§ ASSIGNMENT
Give only the number of lines in the records that include "concentrador".

§ Stored data
Segment Open
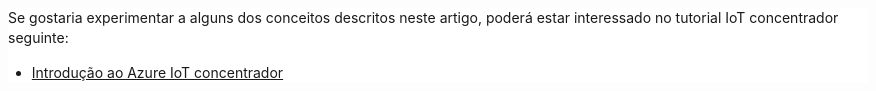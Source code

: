 Se gostaria experimentar a alguns dos conceitos descritos neste artigo, poderá estar interessado no tutorial IoT concentrador seguinte:

- [Introdução ao Azure IoT concentrador][lnk-getstarted-tutorial]




[lnk-endpoints]: iot-hub-devguide-endpoints.md
[lnk-quotas]: iot-hub-devguide-quotas-throttling.md
[lnk-sdks]: iot-hub-devguide-sdks.md
[lnk-query]: iot-hub-devguide-query-language.md
[lnk-devguide-mqtt]: iot-hub-mqtt-support.md
[lnk-resource-provider-apis]: https://msdn.microsoft.com/library/mt548492.aspx
[lnk-guidance-provisioning]: iot-hub-devguide-identity-registry.md#device-provisioning
[lnk-guidance-heartbeat]: iot-hub-devguide-identity-registry.md#device-heartbeat
[lnk-rfc7232]: https://tools.ietf.org/html/rfc7232
[lnk-bulk-identity]: iot-hub-bulk-identity-mgmt.md
[lnk-export]: iot-hub-devguide-identity-registry.md#import-and-export-device-identities
[lnk-devguide-opmon]: iot-hub-operations-monitoring.md

[lnk-devguide-security]: iot-hub-devguide-security.md
[lnk-devguide-device-twins]: iot-hub-devguide-device-twins.md
[lnk-devguide-directmethods]: iot-hub-devguide-direct-methods.md
[lnk-devguide-jobs]: iot-hub-devguide-jobs.md

[lnk-getstarted-tutorial]: iot-hub-csharp-csharp-getstarted.md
Segment Closed
§ YOUR RESPONSE
2